▼
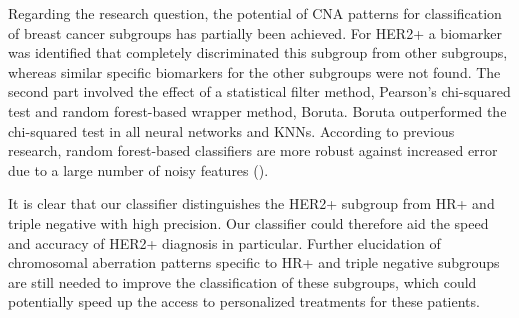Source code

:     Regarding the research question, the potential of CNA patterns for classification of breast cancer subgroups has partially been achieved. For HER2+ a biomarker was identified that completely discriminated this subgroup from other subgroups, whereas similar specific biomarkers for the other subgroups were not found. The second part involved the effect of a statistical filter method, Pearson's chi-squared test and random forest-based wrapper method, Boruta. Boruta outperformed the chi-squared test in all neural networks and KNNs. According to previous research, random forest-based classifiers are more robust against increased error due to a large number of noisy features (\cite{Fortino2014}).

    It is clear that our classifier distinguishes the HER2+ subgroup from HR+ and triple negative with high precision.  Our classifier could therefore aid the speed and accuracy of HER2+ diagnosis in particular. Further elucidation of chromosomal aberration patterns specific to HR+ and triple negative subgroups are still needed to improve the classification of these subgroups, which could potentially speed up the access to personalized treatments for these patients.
▲
▼
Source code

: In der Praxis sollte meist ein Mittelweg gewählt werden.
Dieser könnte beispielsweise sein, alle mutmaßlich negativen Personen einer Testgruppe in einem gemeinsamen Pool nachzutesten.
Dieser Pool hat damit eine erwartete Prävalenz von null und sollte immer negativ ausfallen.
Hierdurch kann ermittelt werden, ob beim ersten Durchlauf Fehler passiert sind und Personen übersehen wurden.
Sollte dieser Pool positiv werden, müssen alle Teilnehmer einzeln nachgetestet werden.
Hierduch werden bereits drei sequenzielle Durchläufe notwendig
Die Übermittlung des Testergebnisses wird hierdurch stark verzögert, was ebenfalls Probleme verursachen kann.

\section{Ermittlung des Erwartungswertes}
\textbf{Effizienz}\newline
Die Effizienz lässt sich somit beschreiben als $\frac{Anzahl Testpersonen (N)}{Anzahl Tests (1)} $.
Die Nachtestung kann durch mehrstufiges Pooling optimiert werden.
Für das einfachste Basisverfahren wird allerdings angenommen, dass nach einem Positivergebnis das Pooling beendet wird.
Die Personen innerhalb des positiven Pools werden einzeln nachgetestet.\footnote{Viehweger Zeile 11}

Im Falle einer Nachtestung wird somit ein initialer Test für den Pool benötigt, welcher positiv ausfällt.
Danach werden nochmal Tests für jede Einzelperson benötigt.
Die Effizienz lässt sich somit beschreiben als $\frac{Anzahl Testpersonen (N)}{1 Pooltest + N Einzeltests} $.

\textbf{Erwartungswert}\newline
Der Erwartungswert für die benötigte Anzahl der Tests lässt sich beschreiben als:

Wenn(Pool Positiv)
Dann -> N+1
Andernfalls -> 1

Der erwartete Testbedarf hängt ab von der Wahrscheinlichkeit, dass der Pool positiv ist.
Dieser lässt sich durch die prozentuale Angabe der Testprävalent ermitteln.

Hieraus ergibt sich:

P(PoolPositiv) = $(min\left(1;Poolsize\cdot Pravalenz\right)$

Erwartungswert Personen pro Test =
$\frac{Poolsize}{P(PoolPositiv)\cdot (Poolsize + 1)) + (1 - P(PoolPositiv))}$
▲
> _Task to carry out_: Copy, exactly and only, the lines above that begin with the one containing "Pooltest + N" and finish with the one containing "Andernfalls -> 1".

> _Task response_:
Die Effizienz lässt sich somit beschreiben als $\frac{Anzahl Testpersonen (N)}{1 Pooltest + N Einzeltests} $.

\textbf{Erwartungswert}\newline
Der Erwartungswert für die benötigte Anzahl der Tests lässt sich beschreiben als:

Wenn(Pool Positiv)
Dann -> N+1
Andernfalls -> 1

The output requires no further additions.